- Work required
Search the data for the string "zero" and copy each line in which it appears.

- Information shown
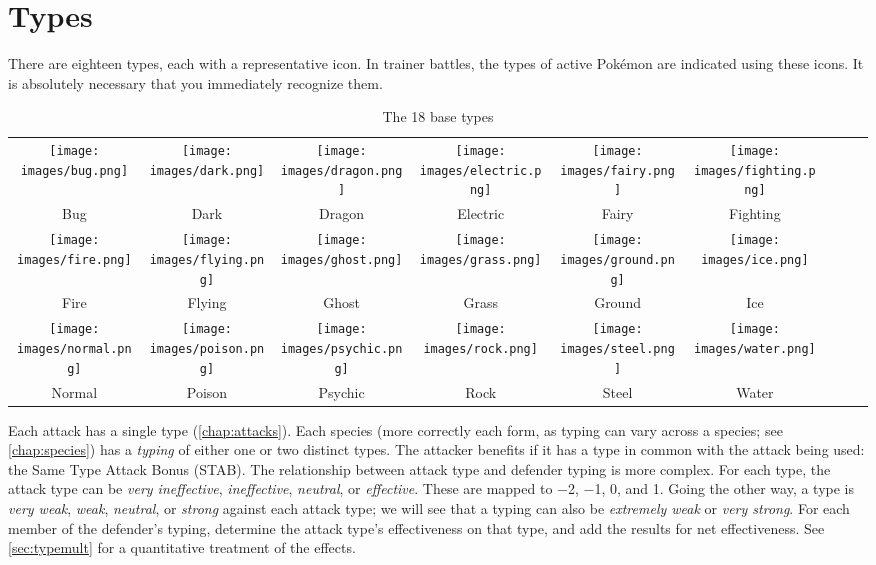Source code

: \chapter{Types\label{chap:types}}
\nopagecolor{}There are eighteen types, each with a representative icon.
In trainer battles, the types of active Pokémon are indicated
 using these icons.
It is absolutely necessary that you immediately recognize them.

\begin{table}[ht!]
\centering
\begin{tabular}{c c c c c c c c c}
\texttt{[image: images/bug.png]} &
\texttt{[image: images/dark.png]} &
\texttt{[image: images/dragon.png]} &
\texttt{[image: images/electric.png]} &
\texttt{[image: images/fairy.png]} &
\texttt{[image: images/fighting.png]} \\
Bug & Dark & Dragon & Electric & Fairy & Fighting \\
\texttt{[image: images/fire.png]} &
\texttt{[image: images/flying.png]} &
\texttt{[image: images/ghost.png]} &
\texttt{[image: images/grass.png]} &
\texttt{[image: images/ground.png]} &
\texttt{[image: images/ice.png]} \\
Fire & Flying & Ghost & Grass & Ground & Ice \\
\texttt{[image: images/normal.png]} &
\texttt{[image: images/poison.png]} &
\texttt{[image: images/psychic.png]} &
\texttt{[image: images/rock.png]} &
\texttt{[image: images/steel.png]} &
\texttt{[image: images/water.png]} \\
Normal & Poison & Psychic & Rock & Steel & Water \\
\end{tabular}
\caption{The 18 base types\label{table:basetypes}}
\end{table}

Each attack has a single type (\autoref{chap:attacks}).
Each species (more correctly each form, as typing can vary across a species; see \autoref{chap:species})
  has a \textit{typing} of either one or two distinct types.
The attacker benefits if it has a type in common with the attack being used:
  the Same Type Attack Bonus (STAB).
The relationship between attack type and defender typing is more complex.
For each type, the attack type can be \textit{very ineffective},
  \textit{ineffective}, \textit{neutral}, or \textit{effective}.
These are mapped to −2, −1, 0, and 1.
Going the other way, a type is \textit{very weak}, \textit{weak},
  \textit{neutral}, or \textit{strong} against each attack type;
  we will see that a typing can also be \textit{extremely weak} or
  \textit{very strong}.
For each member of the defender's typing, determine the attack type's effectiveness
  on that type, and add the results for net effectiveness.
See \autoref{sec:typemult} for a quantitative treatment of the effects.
...
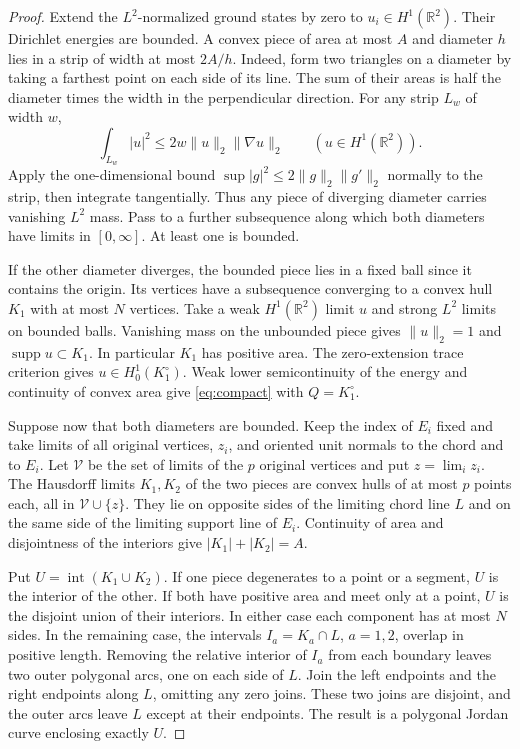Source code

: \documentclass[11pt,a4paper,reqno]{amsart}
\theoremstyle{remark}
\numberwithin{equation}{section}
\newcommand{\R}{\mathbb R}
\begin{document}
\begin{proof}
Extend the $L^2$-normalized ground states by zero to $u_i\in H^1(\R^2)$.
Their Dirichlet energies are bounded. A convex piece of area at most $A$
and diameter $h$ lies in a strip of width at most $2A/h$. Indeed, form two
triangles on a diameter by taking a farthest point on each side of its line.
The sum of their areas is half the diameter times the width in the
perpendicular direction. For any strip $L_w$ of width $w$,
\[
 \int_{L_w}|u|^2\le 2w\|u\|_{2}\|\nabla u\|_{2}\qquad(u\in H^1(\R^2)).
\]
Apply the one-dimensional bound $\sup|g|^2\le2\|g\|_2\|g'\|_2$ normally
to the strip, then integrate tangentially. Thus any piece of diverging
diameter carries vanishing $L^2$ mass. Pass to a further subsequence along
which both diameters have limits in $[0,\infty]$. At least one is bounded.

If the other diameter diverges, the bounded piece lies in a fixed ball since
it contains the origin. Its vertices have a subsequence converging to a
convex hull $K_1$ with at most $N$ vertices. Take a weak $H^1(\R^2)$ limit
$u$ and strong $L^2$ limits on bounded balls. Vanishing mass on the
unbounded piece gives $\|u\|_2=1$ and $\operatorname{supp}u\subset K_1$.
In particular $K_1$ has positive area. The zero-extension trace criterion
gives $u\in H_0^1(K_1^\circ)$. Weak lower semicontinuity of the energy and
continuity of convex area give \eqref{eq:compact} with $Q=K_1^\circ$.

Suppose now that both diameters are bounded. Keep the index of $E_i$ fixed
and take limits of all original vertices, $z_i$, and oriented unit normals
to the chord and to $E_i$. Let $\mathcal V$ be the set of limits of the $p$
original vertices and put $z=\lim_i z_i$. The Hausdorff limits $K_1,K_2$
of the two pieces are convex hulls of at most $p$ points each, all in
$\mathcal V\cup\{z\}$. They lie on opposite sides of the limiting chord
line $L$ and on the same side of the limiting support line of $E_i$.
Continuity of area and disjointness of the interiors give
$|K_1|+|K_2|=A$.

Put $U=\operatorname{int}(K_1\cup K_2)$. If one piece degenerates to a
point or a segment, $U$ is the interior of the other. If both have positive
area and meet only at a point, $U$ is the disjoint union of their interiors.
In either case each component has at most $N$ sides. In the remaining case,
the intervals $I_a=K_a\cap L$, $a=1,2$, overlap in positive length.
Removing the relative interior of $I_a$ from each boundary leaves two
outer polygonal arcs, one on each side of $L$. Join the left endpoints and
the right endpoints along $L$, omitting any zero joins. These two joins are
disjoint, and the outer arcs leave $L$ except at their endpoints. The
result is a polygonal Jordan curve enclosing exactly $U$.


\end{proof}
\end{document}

- Solution
Extend the $L^2$-normalized ground states by zero to $u_i\in H^1(\R^2)$.
In particular $K_1$ has positive area. The zero-extension trace criterion
the right endpoints along $L$, omitting any zero joins. These two joins are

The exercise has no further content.